In this system, there is air space (not necessarily with any other gases other than vapor; it can be a vacuum) above some liquid water. At any time, a number of liquid molecules jump off the surface and change into vapor molecules (evaporation), while some vapor molecules simultaneously fall back and become liquid water again (condensation).

Note that evaporation increases the number of vapor molecules in the air while condensation reduces the number of vapor molecules that are airborne.

When there are few vapor molecules in the air space, the rate at which evaporation takes place exceeds the rate of condensation, so net evaporation results. This occurs when the air space is subsaturated, or has a vapor pressure less than what it would be if the air was saturated.

After a while, the air space contains a lot of vapor molecules. As the numbers increase, the rate of condensation increases (the evaporation rate is constant, and is directly dependent on temperature). Eventually, the evaporation and condensation rates will be the same, and a steady-state condition is achieved---the vapor pressure is constant and there is no net evaporation. This is the state of saturation, and the vapor pressure at this point is the saturation vapor pressure (e_sat).

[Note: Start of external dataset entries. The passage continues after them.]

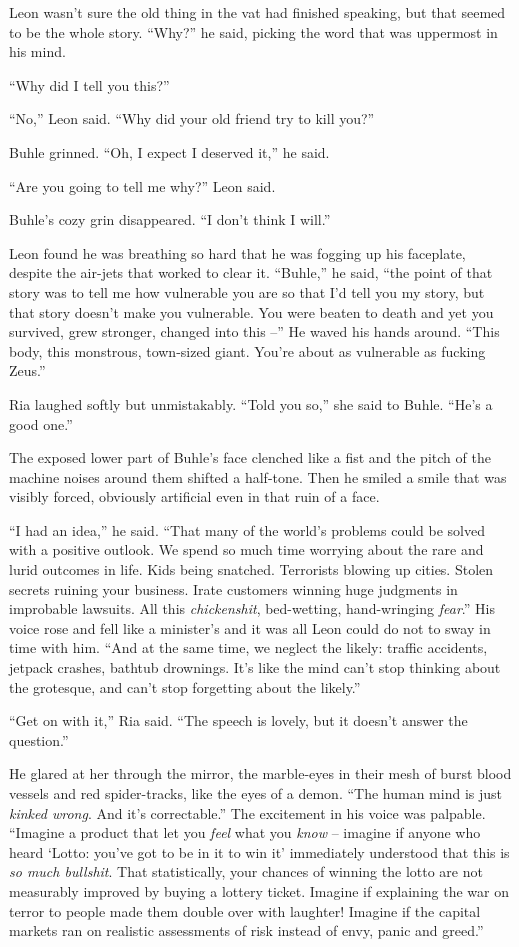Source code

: Leon wasn't sure the old thing in the vat had finished speaking, but 
that seemed to be the whole story. “Why?” he said, picking the word 
that was uppermost in his mind.

“Why did I tell you this?”

“No,” Leon said. “Why did your old friend try to kill you?”

Buhle grinned. “Oh, I expect I deserved it,” he said.

“Are you going to tell me why?” Leon said.

Buhle's cozy grin disappeared. “I don't think I will.”

Leon found he was breathing so hard that he was fogging up his 
faceplate, despite the air-jets that worked to clear it. “Buhle,” 
he said, “the point of that story was to tell me how vulnerable you 
are so that I'd tell you my story, but that story doesn't make you 
vulnerable. You were beaten to death and yet you survived, grew 
stronger, changed into this --” He waved his hands around. “This 
body, this monstrous, town-sized giant. You're about as vulnerable as 
fucking Zeus.”

Ria laughed softly but unmistakably. “Told you so,” she said to 
Buhle. “He's a good one.”

The exposed lower part of Buhle's face clenched like a fist and the 
pitch of the machine noises around them shifted a half-tone. Then he 
smiled a smile that was visibly forced, obviously artificial even in 
that ruin of a face.

“I had an idea,” he said. “That many of the world's problems 
could be solved with a positive outlook. We spend so much time worrying 
about the rare and lurid outcomes in life. Kids being snatched. 
Terrorists blowing up cities. Stolen secrets ruining your business. 
Irate customers winning huge judgments in improbable lawsuits. All this 
\emph{chickenshit}, bed-wetting, hand-wringing \emph{fear}.” His 
voice rose and fell like a minister's and it was all Leon could do not 
to sway in time with him. “And at the same time, we neglect the 
likely: traffic accidents, jetpack crashes, bathtub drownings. It's 
like the mind can't stop thinking about the grotesque, and can't stop 
forgetting about the likely.”

“Get on with it,” Ria said. “The speech is lovely, but it doesn't 
answer the question.”

He glared at her through the mirror, the marble-eyes in their mesh of 
burst blood vessels and red spider-tracks, like the eyes of a demon. 
“The human mind is just \emph{kinked wrong}. And it's correctable.” 
The excitement in his voice was palpable. “Imagine a product that let 
you \emph{feel} what you \emph{know} -- imagine if anyone who heard 
`Lotto: you've got to be in it to win it' immediately understood that 
this is \emph{so much bullshit}. That statistically, your chances of 
winning the lotto are not measurably improved by buying a lottery 
ticket. Imagine if explaining the war on terror to people made them 
double over with laughter! Imagine if the capital markets ran on 
realistic assessments of risk instead of envy, panic and greed.”

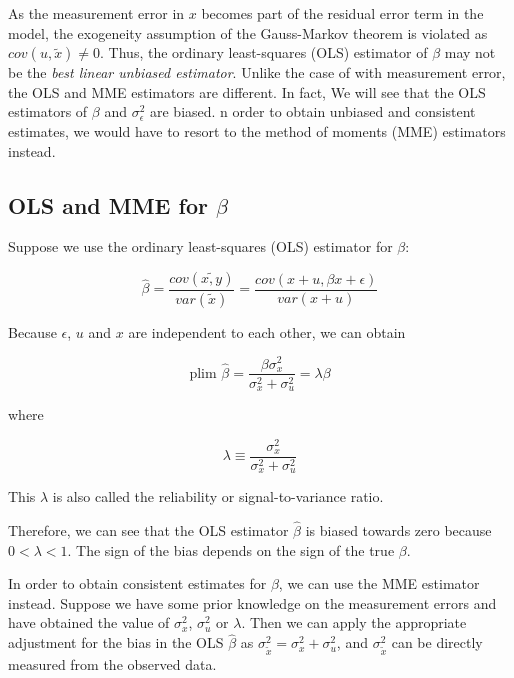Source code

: \documentclass{article}
\begin{document}
As the measurement error in $x$ becomes part of the residual error term in the model, the exogeneity assumption of the Gauss-Markov theorem is violated as $cov(u, \tilde{x}) \neq 0$.
Thus, the ordinary least-squares (OLS) estimator of $\beta$ may not be the \textit{best linear unbiased estimator}.
Unlike the case of with measurement error, the OLS and MME estimators are different.
In fact, We will see that the OLS estimators of $\beta$ and $\sigma_\epsilon^2$ are biased. 
n order to obtain unbiased and consistent estimates, we would have to resort to the method of moments (MME) estimators instead. 

\subsection{OLS and MME for $\beta$}

Suppose we use the ordinary least-squares (OLS) estimator for $\beta$:

\begin{equation}
\hat{\beta} = \frac{cov(\tilde{x, y})}{var(\tilde{x})} = \frac{cov(x+u, \beta x + \epsilon)}{var(x + u)}
\end{equation}

Because $\epsilon$, $u$ and $x$ are independent to each other, we can obtain

\begin{equation}
\textrm{plim } \hat{\beta} = \frac{\beta \sigma^2_x}{\sigma^2_x + \sigma^2_u} = \lambda \beta
\end{equation}

where

\begin{equation}
\lambda \equiv \frac{\sigma_x^2}{\sigma_x^2 + \sigma_u^2}
\end{equation}

This $\lambda$ is also called the reliability or signal-to-variance ratio.

Therefore, we can see that the OLS estimator $\hat{\beta}$ is biased towards zero because $0 < \lambda < 1$. The sign of the bias depends on the sign of the true $\beta$.

In order to obtain consistent estimates for $\beta$, we can use the MME estimator instead.
Suppose we have some prior knowledge on the measurement errors and have obtained the value of $\sigma_x^2$, $\sigma_u^2$ or $\lambda$.
Then we can apply the appropriate adjustment for the bias in the OLS $\hat{\beta}$ as $\sigma^2_{\tilde{x}} = \sigma^2_x + \sigma^2_u$, and $\sigma^2_{\tilde{x}}$ can be directly measured from the observed data. 
\end{document}
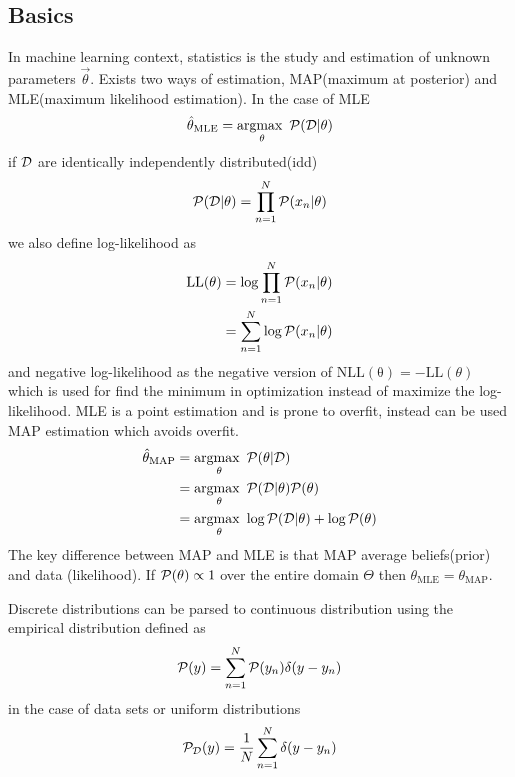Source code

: \documentclass[../main.tex]{subfiles}
\begin{document}
\subsection{Basics}
In machine learning context, statistics is the study and estimation of unknown parameters $\vec{\theta}$. Exists two ways of estimation, MAP(maximum at posterior) and MLE(maximum likelihood estimation). In the case of MLE
\begin{equation*}
    \hat{\theta}_{\mathrm{MLE}} = \operatorname*{argmax\text{ }}_{\theta} \mathcal{P}(\mathcal{D}|\theta)
\end{equation*}
if $\mathcal{D}$ are identically independently distributed(idd)
\begin{equation*}
    \mathcal{P}(\mathcal{D}|\theta) = \prod_{n=1}^N \mathcal{P}(x_n|\theta)
\end{equation*}
we also define log-likelihood as
\begin{align*}
    \mathrm{LL}(\theta) &= \log \prod_{n=1}^N \mathcal{P}(x_n|\theta)\\
    &= \sum_{n=1}^N \log \mathcal{P}(x_n|\theta)
\end{align*}
and negative log-likelihood as the negative version of $\mathrm{NLL(\theta)}=-\mathrm{LL}(\theta)$ which is used for find the minimum in optimization instead of maximize the log-likelihood. MLE is a point estimation and is prone to overfit, instead can be used MAP estimation which avoids overfit.
\begin{align*}
    \hat{\theta}_{\mathrm{MAP}} &= \operatorname*{argmax\text{ }}_\theta \mathcal{P}(\theta|\mathcal{D})\\
    &= \operatorname*{argmax\text{ }}_\theta \mathcal{P}(\mathcal{D}|\theta)\mathcal{P}(\theta)\\
    &= \operatorname*{argmax\text{ }}_\theta \log\mathcal{P}(\mathcal{D}|\theta) + \log\mathcal{P}(\theta)
\end{align*}
The key difference between MAP and MLE is that MAP average beliefs(prior) and data (likelihood). If $\mathcal{P}(\theta)\propto 1$ over the entire domain $\Theta$  then $\theta_{\mathrm{MLE}}=\theta_\mathrm{MAP}$.

Discrete distributions can be parsed to continuous distribution using the empirical distribution defined as 
\begin{equation*}
    \mathcal{P}(y) = \sum_{n=1}^N \mathcal{P}(y_n) \delta(y-y_n)
\end{equation*}
in the case of data sets or uniform distributions
\begin{equation*}
    \mathcal{P}_{\mathcal{D}}(y) = \frac{1}{N}\sum_{n=1}^N \delta(y-y_n)
\end{equation*}
\end{document}
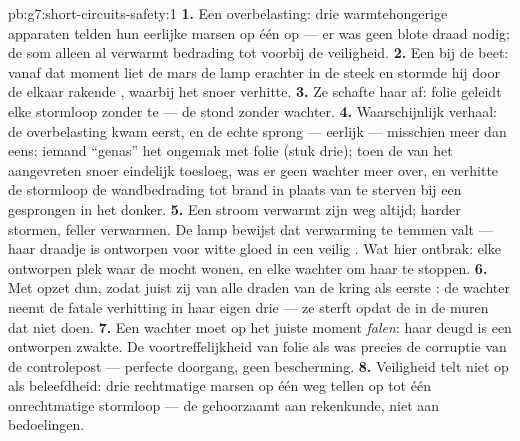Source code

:\begin{solution}{pb:g7:short-circuits-safety:1}
\textbf{1.} Een overbelasting: drie warmtehongerige apparaten telden
hun eerlijke marsen op één  op --- er was geen blote draad nodig;
de som alleen al verwarmt bedrading tot voorbij de veiligheid.
\textbf{2.} Een  bij de beet: vanaf dat moment liet de
mars de lamp erachter in de steek en stormde hij door de elkaar
rakende , waarbij het snoer verhitte.
\textbf{3.} Ze schafte haar af: folie geleidt elke stormloop zonder te
 --- de  stond zonder wachter.
\textbf{4.} Waarschijnlijk verhaal: de overbelasting kwam eerst, en de
echte  sprong --- eerlijk --- misschien meer dan eens; iemand
``genas'' het ongemak met folie (stuk drie); toen de  van
het aangevreten snoer eindelijk toesloeg, was er geen wachter meer
over, en verhitte de stormloop de wandbedrading tot brand in plaats
van te sterven bij een gesprongen  in het donker.
\textbf{5.} Een stroom verwarmt zijn weg altijd; harder stormen,
feller verwarmen. De lamp bewijst dat verwarming te temmen valt ---
haar draadje is ontworpen voor witte gloed in een veilig
. Wat hier ontbrak: elke ontworpen plek waar de
 mocht wonen, en elke wachter om haar te stoppen.
\textbf{6.} Met opzet dun, zodat juist zij van alle draden van de
kring als eerste : de wachter neemt de fatale verhitting in
haar eigen drie  --- ze sterft opdat de  in de muren
dat niet doen.
\textbf{7.} Een wachter moet op het juiste moment \emph{falen}: haar
deugd is een ontworpen zwakte. De voortreffelijkheid van folie als
 was precies de corruptie van de controlepost --- perfecte
doorgang, geen bescherming.
\textbf{8.} Veiligheid telt niet op als beleefdheid: drie rechtmatige
marsen op één weg tellen op tot één onrechtmatige stormloop --- de
 gehoorzaamt aan rekenkunde, niet aan bedoelingen.

\end{solution}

If the system's temperature was increased, the liquid and vapor molecules start to bounce around with greater speed. This makes more liquid molecules reach a state where they jump off and evaporate (the absolute evaporation rate increases as temperature increases). With a higher evaporation rate, we need a higher condensation rate in order to have equilibrium. To get this higher condensation rate, there needs to be a greater number of vapor molecules in the air space. Thus, as the temperature increases, the saturation vapor pressure increases. Note that the saturation value is merely a potential maximum amount of vapor, because at any one time, the air could be subsaturated (e less than e_sat) or even supersaturated (e greater than e_sat).